Bicycle Coalition

Council President Clarke speaks at Connect press conference

Philadelphia needs to transform its transportation network at a scale large enough to drive 100 traffic deaths each year down to zero, and get a significantly larger number of people to bike, walk, or take transit as their primary means of conveyance around the city.

The city recognizes this and, on Wednesday, released Connect: Philadelphia’s Strategic Transportation Plan. The plan lays out the city’s plans and strategies for achieving Vision Zero by 2030, a better bus network, a high-quality bike network, streets that are in good repair and greater community engagement and access to transportation choices.

The plan can be read here.

Bicycle Coalition

Deputy Managing Director Mike Carroll

At press conference announcing the plan, held at Gideon Edward School on Glenwood Avenue, Philadelphia Managing Director Michael DiBerardinis, Mayor Jim Kenney, Council President Darrell Clarke, PennDOT Secretary Leslie Richards, OTIS Deputy Managing Director Mike Carroll, and SEPTA General manager Jeffrey Knueppel, spoke about the plan and how it will affect Philadelphians throughout the city’s neighborhoods.

Among the ideas discussed: Better bicycle infrastructure, an expanded and strategic bus network, and neighborhood slow zones, which Philadelphians will learn more about next week, when many of the Connect ideas are unveiled. Council President Clarke even publicly proposed adding speed humps to Glenwood Avenue, near Gideon Edward School, to make the street, and crossing for students, safer.

We applaud the Mayor and everyone involved here, for putting out this first ever strategic plan that does a good job articulating the values and vision of an equitable, safe and high quality transportation network for Philadelphia.

But, we think the City needs to deliver more in terms of projects and policy changes in tighter time frames so that significantly more people walk, bike or take transit than do today.

Most short, less than 2-mile trips in Philadelphia are still taking place by car, and the City’s transportation network needs to look very different in 2025 to change that statistic.

While the Connect report and Wednesday’s press conference focused on better bicycle infrastructure and transit, if you read between the lines, motor vehicles still take priority — and, apparently, still will in 2025.

Without more resources and staff capacity within several key departments such as Streets, Procurement and Human Resources, it will be hard to meet the 2020 and 2025 goals laid in Connect. And without serious decisions that prioritize transit, bicycling and walking over driving where necessary, Philadelphians will continue using un-sustainable transportation to move between neighborhoods, congesting the streets and polluting the air.

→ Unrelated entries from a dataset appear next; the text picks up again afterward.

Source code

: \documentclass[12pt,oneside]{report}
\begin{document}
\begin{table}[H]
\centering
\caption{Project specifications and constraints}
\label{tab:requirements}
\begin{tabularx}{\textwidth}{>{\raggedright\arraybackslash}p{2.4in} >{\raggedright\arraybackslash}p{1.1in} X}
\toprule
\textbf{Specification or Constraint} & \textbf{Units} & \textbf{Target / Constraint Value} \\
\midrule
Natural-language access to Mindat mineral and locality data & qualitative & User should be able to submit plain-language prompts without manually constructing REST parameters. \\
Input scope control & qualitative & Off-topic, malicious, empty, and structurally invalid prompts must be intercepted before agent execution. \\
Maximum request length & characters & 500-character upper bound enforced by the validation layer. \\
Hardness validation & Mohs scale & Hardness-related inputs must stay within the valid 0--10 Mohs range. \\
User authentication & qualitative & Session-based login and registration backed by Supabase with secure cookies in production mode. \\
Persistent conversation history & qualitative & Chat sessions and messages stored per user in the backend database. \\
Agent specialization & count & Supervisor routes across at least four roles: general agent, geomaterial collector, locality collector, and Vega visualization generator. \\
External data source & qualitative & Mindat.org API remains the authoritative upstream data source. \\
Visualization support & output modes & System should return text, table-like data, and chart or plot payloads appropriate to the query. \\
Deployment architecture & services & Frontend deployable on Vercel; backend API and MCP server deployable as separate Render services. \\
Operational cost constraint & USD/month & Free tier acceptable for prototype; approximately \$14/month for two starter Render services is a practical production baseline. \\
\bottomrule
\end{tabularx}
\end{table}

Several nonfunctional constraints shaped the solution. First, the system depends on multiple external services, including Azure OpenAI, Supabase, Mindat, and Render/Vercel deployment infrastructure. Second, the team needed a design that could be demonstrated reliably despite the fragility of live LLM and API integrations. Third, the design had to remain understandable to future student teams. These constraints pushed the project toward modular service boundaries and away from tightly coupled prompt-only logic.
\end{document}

We believe that in addition to a regional transit funding strategy, which this plan calls for, the City needs a local transportation funding strategy for roads, sidewalks and a high quality bicycle network. Philadelphia deserves great streets, and we can’t just continue waiting.

Bicycle Coalition

“A Great Street” from City’s new Connect strategic plan

The longer the City remains resource-constrained and limited in its ability to deliver safe streets, sidewalks in good repair, and a high quality bicycle network that meets the needs of would-be bicyclists, the longer it will take for significantly more people to ride a bike or walk two miles instead of driving.

Philadelphians have a strong desire and need for a high quality and more equitable transportation multimodal network, but the City will be hard pressed to deliver such a network without prioritizing the necessary resources.